Climate Change exists. We all know it, and we pretty much agree that the weather is not like it used to be. The climate is changing. This is obvious to anyone who is paying attention to the weather locally or globally. Why this is happening, how to stop it, and how to reverse it (if that is even possible) is an issue on which people do not agree. There are a lot of theories, and many from both sides of the argument will provide proof, but there is still a lot of disagreement. The two opposing views are:
(1) It’s human-induced climate change based on excess carbon release into the environment.
(2) It’s the natural, normal cycles of heating and cooling of the Earth.

I think it is much more complicated than one side or the other would claim, and the cause likely consists of normal Earth cycles combined with massive deforestation and significant pollution of our land, water, and air. With that said, in relation to this article, I don’t really care what is causing it.

Let’s pretend we are doing everything we can to stop climate change, and move on from there for a few minutes.

The Changes in the Arbor Day Foundation Hardiness Zones.

The Changes in the Arbor Day Foundation Hardiness Zones.
http://www.arborday.org/media/map_change.cfm

We can look at maps showing the shift of hardiness zones across the United States over the past decades. We can do the same for many other countries as well. We see two things: Winters are getting warmer, and Winters are getting shorter.

What does this mean for Permaculturist and Permaculture Designers? In Permaculture, we must answer the following questions for each project, and if we can’t give a good answer, maybe we shouldn’t do it:

  • What is our motivation for doing this? (Permaculture Ethics)
  • What things are we going to use? (Design Elements)
  • How are we going to use it or install it? (Technique)
  • Where are we going to use it? (Design)
  • When are we going to do it? (Strategy)
  • How is this going to change over time? (Succession)

It is succession that I am talking about today. We need to be forward thinking when it comes to climate change. We need to be proactive in how we choose plants for our land.
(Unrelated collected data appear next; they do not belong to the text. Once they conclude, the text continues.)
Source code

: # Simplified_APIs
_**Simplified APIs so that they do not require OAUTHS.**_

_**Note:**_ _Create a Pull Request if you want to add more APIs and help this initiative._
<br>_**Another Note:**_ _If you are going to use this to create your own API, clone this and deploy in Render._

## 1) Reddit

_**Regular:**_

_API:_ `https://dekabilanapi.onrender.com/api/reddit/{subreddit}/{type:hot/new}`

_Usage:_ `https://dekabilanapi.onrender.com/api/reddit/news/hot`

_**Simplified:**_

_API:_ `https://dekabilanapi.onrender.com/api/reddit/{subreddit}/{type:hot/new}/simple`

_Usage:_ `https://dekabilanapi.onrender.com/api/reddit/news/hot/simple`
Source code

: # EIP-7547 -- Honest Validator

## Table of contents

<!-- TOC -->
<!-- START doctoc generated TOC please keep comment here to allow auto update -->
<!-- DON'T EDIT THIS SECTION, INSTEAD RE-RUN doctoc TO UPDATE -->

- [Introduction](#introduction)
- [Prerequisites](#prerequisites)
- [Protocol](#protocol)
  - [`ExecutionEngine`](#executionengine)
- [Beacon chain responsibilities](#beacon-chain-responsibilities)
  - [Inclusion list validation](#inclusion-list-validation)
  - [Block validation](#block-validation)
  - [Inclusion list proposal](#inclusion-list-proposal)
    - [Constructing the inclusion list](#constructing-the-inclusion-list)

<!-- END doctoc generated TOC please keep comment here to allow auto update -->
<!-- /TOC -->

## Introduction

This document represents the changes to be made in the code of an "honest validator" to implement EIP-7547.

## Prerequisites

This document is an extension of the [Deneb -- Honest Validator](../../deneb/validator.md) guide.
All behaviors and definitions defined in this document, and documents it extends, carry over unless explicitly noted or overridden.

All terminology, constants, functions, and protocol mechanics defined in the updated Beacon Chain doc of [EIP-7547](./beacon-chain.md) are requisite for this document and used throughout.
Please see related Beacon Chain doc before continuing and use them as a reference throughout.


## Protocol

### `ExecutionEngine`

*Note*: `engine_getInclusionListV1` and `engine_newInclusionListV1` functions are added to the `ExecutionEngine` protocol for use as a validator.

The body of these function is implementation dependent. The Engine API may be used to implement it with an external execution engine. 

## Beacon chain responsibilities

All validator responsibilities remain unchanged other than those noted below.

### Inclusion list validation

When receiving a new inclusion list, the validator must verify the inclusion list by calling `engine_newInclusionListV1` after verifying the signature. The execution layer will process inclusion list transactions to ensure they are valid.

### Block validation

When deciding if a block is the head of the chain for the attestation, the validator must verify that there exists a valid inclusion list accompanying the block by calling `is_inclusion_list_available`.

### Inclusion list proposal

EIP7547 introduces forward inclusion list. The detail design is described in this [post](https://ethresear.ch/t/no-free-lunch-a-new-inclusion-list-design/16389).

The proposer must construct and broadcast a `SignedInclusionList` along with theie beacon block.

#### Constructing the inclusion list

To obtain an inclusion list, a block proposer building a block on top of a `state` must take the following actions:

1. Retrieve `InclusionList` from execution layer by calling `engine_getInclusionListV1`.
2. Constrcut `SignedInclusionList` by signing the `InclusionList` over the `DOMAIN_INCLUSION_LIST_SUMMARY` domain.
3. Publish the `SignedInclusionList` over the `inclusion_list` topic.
We need to design for the future, both short and long-term. What do we have planned for next year? What about 5 years from now? 20 year? 50 years? 100 years? 500 years?

If we are not considering this in our Permaculture Designs, then we are not taking to heart Permaculture’s Prime Directive: The only ethical decision is to take responsibility for own existence and that of our children.

Forecasted changes in Hardiness Zones.

Forecasted changes in Hardiness Zones.
http://www.publicgardens.org/files/images/noaa-apga-image.jpg

Okay, so what does this have to do with climate change? Well, when a person typically plants a tree, they choose a tree species that will grow well in their area… an apple tree, for instance. Then most people go to the local big-box hardware store’s nursery department and choose from the one or two varieties of apple tree there. If a person is a bit more horticulturally minded, they will go to a local nursery and choose from a greater variety of likely healthier trees. If a person is very horticulturally minded, and this is what the big-box stores and local nurseries are trying to do for us, they will find a variety of apple tree that is well-suited to the local growing conditions.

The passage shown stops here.